Task prompt. Copy each line of the records that holds the string "Output摘要".

*** Opening of Available data ***

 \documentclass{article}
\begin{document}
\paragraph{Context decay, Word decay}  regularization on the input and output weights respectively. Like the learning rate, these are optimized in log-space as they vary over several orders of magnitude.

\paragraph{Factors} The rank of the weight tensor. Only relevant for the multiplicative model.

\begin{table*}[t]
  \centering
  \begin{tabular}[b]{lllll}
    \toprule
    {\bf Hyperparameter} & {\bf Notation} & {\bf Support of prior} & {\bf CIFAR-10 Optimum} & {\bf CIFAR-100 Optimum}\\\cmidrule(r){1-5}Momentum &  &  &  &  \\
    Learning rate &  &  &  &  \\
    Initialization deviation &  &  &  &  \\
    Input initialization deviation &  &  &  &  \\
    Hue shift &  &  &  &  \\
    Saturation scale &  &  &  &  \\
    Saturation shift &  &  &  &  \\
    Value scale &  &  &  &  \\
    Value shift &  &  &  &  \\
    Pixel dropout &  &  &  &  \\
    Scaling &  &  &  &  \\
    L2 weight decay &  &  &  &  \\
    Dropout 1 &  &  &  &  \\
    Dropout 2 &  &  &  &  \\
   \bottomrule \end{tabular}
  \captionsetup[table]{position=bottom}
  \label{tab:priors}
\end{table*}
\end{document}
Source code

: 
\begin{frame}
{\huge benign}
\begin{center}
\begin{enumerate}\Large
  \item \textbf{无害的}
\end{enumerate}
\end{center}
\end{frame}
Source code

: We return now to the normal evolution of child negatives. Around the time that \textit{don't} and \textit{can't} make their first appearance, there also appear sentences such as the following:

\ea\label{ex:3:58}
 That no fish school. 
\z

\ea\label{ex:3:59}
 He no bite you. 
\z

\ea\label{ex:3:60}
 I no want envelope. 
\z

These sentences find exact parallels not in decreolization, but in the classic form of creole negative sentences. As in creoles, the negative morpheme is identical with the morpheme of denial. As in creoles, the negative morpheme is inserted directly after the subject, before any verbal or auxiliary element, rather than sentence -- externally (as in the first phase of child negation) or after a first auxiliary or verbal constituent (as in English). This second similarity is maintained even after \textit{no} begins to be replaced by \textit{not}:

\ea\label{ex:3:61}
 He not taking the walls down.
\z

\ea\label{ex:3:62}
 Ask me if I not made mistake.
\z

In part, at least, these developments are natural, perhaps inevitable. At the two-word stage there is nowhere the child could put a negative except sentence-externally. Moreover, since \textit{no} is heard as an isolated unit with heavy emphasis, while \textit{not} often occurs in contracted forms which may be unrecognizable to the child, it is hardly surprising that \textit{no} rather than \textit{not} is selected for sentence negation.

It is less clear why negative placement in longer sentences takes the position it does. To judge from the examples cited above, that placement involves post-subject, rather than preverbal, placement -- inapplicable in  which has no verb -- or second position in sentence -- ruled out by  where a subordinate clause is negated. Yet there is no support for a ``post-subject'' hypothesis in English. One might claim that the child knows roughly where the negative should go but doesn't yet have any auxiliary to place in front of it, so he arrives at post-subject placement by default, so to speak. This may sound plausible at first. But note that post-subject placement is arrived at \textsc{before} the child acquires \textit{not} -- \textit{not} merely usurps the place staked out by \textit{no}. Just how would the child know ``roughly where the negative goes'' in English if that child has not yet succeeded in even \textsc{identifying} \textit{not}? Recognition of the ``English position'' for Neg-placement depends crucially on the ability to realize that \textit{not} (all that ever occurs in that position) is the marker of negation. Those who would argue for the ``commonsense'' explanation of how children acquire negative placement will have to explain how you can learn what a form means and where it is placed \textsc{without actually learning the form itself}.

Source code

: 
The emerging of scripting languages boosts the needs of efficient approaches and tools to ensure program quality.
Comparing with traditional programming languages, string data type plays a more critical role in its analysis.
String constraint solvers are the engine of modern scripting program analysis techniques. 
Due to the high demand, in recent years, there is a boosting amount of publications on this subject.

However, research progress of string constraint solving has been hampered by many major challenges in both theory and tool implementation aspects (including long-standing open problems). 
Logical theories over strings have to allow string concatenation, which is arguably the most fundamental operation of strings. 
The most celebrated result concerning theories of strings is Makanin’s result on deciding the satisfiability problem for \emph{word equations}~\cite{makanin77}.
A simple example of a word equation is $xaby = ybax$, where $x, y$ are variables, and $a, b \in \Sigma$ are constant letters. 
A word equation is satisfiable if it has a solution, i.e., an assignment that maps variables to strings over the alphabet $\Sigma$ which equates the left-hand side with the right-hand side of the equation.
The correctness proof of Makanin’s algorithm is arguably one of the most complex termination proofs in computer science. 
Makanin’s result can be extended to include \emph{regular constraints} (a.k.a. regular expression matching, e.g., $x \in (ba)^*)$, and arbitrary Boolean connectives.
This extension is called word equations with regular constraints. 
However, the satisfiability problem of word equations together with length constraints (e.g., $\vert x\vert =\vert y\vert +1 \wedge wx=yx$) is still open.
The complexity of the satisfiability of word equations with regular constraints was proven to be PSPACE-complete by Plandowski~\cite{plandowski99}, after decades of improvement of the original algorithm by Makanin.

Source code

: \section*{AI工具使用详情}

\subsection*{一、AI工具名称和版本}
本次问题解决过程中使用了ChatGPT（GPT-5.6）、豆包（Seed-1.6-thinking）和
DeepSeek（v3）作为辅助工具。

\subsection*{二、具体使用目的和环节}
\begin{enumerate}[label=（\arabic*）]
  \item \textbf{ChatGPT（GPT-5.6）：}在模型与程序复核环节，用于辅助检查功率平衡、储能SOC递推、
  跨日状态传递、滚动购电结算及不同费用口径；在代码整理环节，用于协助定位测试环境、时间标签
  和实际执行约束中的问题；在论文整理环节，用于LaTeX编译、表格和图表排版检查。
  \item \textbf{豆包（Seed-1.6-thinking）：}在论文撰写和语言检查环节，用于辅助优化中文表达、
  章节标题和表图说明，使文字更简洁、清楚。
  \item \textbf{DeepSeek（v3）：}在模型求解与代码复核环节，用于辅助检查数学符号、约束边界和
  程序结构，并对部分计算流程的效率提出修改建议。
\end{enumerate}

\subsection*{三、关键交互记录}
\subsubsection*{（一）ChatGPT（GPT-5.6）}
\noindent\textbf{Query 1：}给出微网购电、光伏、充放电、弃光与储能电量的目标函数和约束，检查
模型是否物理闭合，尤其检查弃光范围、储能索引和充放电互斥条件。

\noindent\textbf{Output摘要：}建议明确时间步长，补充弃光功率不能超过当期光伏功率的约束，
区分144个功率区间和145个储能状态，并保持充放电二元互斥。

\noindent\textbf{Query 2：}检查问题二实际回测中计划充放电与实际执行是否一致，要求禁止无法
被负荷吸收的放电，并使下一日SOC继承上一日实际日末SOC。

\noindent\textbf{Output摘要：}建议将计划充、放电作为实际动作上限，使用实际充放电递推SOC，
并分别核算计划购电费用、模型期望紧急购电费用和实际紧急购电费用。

*** Close of Available data ***

Result of this task.
\noindent\textbf{Output摘要：}建议明确时间步长，补充弃光功率不能超过当期光伏功率的约束，
\noindent\textbf{Output摘要：}建议将计划充、放电作为实际动作上限，使用实际充放电递推SOC，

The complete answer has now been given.